Mr. Wheeler, in a blog post, outlined his plan to move forward with what has become known as the IP Transition, the shifting of landlines from circuit-switched systems to a digital, Internet Protocol-based network. Mr. Wheeler said he expects the FCC to vote in January to begin collecting data and conducting trials, in hopes of figuring out how existing regulations must be tweaked to suit an all-digital communications network. "The way forward is to encourage technological change while preserving the attributes of network services that customers have come to expect-that set of values we have begun to call the Network Compact," Mr. Wheeler wrote. "We have listened, and now it is the time to act. In this, I agree with my commission colleagues."

The existing landline phone network controlled by companies like AT&T Inc., Verizon Communications Inc. and CenturyLink Inc. is subject to strict rules developed over a century, including a host of consumer protection measures and requirements to allow rival carriers access to the network. Even newer technologies, such as wireless phones and Voice over IP, or VoIP, must connect to the existing phone network in order to complete calls. "We're not just talking about the 100 million people with traditional phone lines. That alone would be important. But we're also talking about reaching into the guts of the system, where things like 911 work, and figuring out how to upgrade that to these new technologies," said Harold Feld, senior vice president at Public Knowledge, an open Internet advocacy group.

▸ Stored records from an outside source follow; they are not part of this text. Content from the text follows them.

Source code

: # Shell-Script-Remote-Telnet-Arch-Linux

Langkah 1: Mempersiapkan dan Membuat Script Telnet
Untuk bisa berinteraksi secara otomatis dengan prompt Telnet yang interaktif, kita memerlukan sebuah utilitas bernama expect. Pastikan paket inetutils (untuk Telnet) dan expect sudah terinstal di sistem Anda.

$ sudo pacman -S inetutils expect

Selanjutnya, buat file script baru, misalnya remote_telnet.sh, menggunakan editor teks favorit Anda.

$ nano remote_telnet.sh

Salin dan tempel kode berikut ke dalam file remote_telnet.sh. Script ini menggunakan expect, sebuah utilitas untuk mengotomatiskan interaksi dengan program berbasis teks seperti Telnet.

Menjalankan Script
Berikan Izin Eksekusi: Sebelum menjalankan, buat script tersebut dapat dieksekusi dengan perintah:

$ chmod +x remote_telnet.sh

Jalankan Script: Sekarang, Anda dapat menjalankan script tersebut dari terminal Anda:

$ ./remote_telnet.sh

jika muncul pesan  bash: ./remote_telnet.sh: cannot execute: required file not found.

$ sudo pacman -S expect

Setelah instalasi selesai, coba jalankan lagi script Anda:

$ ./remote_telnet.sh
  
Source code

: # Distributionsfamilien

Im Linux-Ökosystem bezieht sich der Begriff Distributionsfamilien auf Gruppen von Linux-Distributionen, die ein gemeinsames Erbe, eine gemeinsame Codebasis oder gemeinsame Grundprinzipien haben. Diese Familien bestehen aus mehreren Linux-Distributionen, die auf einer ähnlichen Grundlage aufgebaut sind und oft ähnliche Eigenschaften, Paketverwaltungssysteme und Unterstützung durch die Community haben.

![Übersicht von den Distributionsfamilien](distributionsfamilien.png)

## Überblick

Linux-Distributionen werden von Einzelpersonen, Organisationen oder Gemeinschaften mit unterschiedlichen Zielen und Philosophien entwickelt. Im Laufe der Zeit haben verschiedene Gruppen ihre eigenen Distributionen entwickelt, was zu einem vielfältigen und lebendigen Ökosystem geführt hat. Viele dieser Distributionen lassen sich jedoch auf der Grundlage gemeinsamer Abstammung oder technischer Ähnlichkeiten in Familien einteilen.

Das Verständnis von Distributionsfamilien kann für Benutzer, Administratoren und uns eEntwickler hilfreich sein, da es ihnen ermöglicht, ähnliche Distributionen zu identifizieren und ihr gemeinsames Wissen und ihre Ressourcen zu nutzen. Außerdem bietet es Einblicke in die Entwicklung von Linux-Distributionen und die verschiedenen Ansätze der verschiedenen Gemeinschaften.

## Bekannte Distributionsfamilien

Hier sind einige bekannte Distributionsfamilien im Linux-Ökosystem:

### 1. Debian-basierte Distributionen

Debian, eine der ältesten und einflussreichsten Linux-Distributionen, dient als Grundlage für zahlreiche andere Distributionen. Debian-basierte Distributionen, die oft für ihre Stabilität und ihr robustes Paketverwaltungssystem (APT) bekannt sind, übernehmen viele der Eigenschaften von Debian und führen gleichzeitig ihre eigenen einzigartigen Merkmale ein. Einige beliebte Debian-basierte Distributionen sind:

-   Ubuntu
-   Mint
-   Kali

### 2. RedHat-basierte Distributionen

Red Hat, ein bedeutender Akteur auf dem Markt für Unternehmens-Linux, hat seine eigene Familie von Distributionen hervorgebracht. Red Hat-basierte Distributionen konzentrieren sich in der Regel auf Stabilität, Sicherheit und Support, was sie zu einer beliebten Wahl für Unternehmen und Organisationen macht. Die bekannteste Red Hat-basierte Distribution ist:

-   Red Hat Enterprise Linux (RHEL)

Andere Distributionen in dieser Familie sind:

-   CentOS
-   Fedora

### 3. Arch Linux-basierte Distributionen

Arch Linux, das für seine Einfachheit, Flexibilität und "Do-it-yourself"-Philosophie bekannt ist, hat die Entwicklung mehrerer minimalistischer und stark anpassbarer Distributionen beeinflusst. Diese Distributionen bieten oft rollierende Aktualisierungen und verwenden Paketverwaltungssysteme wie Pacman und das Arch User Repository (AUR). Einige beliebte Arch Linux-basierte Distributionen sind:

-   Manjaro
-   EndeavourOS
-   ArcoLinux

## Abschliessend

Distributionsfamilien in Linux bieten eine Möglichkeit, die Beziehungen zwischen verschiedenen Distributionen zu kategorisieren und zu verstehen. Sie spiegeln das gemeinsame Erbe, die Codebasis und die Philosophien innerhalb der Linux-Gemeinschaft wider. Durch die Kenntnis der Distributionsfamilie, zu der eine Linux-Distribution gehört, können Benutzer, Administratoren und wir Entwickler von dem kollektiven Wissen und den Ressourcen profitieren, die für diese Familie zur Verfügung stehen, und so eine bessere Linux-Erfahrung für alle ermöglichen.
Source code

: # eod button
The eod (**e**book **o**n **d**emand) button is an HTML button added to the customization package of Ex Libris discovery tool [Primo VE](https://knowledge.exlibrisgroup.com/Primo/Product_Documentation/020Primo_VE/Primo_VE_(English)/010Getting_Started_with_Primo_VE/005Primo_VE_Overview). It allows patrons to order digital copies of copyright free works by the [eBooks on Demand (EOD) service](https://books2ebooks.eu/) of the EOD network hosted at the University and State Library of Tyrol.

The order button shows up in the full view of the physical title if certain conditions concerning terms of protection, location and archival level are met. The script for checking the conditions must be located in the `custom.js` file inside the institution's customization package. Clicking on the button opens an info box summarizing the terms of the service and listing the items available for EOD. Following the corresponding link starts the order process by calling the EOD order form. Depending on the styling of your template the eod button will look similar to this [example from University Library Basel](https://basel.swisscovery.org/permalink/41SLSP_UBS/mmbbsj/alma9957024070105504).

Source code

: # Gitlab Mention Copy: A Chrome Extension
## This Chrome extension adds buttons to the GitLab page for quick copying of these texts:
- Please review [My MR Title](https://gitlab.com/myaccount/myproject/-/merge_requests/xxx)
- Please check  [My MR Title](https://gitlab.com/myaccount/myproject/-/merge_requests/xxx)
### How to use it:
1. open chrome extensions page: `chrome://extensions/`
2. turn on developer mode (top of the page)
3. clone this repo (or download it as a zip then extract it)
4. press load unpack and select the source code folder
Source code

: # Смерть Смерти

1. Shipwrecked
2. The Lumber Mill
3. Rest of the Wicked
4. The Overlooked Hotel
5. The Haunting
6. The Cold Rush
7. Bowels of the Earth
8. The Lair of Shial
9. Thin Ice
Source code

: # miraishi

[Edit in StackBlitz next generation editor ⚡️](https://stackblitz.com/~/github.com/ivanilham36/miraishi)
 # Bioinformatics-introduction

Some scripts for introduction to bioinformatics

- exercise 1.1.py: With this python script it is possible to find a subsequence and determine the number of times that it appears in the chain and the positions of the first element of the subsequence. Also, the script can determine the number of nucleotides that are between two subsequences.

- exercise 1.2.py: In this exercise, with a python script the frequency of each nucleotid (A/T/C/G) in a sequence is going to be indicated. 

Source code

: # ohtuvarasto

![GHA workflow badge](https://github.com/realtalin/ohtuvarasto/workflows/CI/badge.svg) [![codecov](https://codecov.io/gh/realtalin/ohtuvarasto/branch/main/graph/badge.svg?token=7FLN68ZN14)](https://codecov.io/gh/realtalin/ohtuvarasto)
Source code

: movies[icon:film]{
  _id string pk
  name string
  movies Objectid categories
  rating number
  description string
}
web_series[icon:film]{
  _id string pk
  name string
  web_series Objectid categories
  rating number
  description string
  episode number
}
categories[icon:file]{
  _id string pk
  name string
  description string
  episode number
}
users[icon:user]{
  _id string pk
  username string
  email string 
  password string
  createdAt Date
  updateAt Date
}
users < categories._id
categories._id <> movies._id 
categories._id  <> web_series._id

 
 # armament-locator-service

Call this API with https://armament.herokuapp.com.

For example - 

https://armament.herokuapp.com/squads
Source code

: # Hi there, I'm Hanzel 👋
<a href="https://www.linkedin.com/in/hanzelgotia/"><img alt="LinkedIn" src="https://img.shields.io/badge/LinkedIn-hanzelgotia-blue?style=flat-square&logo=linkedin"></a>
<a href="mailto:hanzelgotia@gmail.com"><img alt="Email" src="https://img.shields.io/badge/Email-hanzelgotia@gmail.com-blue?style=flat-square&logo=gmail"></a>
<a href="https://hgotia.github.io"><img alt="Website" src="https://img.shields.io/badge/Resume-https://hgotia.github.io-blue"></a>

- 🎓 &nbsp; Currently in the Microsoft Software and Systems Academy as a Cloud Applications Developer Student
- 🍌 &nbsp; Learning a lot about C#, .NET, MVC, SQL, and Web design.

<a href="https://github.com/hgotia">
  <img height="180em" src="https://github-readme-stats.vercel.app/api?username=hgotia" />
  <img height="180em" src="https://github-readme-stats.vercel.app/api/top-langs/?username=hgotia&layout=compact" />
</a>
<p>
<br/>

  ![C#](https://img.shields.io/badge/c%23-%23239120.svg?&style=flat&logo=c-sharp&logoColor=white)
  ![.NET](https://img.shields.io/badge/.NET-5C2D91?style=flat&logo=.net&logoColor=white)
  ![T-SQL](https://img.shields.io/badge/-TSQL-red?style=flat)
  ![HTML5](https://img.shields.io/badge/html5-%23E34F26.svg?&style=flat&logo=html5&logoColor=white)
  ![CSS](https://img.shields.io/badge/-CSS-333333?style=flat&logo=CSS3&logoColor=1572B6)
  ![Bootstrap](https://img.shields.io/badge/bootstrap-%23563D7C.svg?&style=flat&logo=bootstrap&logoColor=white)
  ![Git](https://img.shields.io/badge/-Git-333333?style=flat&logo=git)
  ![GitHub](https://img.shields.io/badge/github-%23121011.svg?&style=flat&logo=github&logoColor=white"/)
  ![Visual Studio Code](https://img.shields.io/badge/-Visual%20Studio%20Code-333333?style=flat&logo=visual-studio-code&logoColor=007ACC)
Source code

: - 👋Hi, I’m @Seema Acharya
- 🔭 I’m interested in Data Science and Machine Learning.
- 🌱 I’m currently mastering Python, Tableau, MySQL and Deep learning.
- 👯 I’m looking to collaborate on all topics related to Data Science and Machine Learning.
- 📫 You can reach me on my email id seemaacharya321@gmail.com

AT&T and other legacy phone providers have been looking to retire the old networks in favor of new, IP-based phone systems that are often delivered by broadband, both wired and wireless. But it has been unclear how many of those old rules would be applied to the new networks, in part because the FCC previously decided against classifying broadband Internet as a telecom service, which would subject it to greater regulatory oversight. "Our current infrastructure has served us well for almost a century but it no longer meets the needs of America's consumers. The transition to broadband and IP services that has already begun is driven by consumers who are moving to the Internet and choosing to connect in ways not imagined just a decade ago," AT&T's Jim Cicconi said in a response published online.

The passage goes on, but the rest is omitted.